We drove on, through prairie reserve and past no-till corn and soy. When we got to the top of a hilly section of pasture, Seth shared that they learned that there was a mass burial of Irish railroad workers at the foot of the hill, along the old tracks. Seth clearly has an eye on the history of the land he stewards – he also noted that over his tenure, his farm (320 acres in his ownership, two thousand rented from other landowners) has dissolved eleven homesteads. A key to his stepping into climate action was recognizing that he is “part of the problem,” having subscribed to 1970s Secretary of Agriculture Earl Butz’s call to “Get Big or Get Out.” In a TEDx talk he delivered in Des Moines last year, he shares more of his story, his practices, and how he is reorienting to stewardship instead of production and working to Get Small in the name of responsible stewardship.
Denise O’Brien (founder of Women, Food and Agriculture Network, amongst many other things) also wrestles with the issue of size and responsible stewardship.

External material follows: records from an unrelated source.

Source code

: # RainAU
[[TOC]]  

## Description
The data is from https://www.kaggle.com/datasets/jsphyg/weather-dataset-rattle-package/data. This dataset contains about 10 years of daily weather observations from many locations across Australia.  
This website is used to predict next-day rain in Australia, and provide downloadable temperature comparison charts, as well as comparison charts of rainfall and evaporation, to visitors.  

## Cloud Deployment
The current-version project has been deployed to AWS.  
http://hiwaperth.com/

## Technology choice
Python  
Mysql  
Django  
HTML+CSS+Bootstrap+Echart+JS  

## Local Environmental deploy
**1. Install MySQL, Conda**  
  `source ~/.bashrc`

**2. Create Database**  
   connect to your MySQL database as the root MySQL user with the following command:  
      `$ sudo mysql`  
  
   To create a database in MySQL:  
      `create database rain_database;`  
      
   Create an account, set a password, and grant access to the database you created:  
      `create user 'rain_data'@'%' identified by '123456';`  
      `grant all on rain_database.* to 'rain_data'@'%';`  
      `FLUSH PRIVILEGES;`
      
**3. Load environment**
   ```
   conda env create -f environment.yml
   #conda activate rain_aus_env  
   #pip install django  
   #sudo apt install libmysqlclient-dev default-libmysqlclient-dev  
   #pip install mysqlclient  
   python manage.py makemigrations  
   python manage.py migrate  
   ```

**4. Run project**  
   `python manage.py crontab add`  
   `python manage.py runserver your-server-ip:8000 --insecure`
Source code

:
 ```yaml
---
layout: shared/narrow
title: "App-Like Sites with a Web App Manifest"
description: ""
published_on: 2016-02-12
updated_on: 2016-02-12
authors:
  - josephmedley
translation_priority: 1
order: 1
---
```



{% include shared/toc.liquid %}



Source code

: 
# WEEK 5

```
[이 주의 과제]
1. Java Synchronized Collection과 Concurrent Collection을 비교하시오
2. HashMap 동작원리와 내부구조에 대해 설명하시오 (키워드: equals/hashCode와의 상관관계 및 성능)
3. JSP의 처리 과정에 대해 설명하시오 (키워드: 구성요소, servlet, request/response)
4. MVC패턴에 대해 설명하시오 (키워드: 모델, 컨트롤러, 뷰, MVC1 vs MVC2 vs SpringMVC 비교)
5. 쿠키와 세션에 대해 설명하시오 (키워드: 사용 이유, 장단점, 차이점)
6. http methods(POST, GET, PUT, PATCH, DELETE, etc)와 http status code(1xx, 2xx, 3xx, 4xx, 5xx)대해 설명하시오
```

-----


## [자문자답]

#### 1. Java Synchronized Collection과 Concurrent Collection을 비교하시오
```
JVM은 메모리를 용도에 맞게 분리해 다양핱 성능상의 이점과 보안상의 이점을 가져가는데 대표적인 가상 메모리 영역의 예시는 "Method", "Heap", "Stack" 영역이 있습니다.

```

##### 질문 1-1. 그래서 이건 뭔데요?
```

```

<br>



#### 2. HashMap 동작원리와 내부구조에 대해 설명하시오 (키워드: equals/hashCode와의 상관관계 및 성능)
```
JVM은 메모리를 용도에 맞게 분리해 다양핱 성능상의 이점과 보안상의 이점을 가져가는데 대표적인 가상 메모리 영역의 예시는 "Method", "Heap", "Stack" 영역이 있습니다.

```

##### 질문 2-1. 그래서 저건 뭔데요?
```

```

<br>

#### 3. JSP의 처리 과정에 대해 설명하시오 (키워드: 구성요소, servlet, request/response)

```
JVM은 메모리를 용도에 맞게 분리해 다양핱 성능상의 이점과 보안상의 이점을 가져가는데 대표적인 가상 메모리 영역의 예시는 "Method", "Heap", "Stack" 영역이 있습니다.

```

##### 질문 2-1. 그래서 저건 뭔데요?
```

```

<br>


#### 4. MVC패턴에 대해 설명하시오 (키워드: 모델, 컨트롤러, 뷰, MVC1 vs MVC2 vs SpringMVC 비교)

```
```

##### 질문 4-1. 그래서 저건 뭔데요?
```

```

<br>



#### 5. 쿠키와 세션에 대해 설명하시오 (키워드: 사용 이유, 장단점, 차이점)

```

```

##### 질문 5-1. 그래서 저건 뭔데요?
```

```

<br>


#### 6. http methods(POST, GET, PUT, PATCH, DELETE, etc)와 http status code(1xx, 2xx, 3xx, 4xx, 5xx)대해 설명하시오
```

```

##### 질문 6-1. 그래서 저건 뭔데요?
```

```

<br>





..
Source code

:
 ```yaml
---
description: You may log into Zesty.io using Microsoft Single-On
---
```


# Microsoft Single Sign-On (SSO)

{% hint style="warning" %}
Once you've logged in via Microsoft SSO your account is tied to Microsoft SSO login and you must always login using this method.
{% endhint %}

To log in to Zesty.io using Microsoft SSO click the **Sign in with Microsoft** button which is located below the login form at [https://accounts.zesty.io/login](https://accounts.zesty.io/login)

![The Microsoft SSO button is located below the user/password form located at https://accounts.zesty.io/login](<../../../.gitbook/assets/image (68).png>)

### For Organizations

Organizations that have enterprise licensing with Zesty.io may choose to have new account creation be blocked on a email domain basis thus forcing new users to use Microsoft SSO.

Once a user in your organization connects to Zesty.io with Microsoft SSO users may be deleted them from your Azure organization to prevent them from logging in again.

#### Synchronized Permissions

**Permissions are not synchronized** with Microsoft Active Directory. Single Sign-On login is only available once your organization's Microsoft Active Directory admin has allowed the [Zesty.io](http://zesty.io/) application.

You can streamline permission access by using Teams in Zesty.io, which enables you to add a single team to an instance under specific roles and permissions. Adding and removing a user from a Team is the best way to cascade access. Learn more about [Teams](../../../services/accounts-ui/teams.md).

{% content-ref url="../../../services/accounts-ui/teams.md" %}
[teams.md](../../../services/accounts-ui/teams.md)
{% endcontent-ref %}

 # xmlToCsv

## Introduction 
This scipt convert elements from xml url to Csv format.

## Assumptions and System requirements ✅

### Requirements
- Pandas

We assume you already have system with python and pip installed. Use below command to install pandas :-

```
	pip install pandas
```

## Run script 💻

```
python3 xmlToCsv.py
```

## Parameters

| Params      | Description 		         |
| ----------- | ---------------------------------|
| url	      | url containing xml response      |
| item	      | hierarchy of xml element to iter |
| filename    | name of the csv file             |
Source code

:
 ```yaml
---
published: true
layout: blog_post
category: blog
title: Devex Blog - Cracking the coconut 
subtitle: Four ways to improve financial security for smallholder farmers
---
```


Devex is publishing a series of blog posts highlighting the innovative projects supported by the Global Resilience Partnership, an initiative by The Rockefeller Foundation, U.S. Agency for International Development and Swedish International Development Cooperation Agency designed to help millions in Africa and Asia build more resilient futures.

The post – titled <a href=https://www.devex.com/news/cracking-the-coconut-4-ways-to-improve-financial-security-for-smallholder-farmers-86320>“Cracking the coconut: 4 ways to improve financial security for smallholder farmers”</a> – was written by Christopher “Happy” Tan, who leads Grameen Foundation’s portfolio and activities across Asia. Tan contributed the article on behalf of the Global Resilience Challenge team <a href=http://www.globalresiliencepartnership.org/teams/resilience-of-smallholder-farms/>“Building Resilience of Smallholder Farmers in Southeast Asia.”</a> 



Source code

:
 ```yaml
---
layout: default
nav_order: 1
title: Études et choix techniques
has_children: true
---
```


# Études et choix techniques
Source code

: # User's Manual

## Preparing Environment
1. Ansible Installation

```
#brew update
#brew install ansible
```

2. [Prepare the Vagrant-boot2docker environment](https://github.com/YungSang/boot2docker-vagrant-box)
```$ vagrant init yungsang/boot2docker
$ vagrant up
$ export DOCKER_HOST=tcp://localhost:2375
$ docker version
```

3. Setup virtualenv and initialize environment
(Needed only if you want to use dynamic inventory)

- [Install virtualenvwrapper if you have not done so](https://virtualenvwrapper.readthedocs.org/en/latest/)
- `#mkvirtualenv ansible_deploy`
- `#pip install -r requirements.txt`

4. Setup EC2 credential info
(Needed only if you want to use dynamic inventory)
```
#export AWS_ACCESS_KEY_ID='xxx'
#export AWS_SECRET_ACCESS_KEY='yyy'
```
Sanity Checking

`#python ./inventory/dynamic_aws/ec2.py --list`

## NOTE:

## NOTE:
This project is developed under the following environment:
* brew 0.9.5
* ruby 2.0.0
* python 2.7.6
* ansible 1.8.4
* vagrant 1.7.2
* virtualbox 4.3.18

Over the last 45 years, her farm, Rolling Acres, outside of Atlantic, Iowa has taken many forms. Once farming over 500 acres, she now cares for 17, which are host to prairie strips, a neighbor’s rotationally-grazed sheep flock, an orchard, and an organic flower and starter plant operation. In the past, they have run an organic veggie CSA, a U-Pick berry operation, a Holstein dairy herd, and regenerative row-cropping. Denise noted that while 500 acres felt like a hustle, when they settled around 400 they were able to steward in a way that felt responsible. Currently, Denise is building a strawbale home on the property where she and her husband will live, making their current home available for her daughter, son-in-law and four grand-children.
Both farmers spoke about the next generation – each hope to hand their operation off to young farmers. Denise and Seth are both working to improve their farm systems and infrastructure as well as building political power through legislation and community in order to make this a more hospitable place for the next generation. They spoke about things like creating local food systems so that the burden of marketing table food is not on farmers, about building bike trails in their communities, and about increasing land access for the next generation.
At lunch, Denise looked at Seth and told him how it energized her to speak with him about their ideas and strategies for building a brighter future – that she now felt prepared to go home and continue fighting. As I look forward to organizing conversations amongst farmers and faith leaders in my community, this comment reinvigorated me, affirming that conversation is powerful and vital to creating positive change.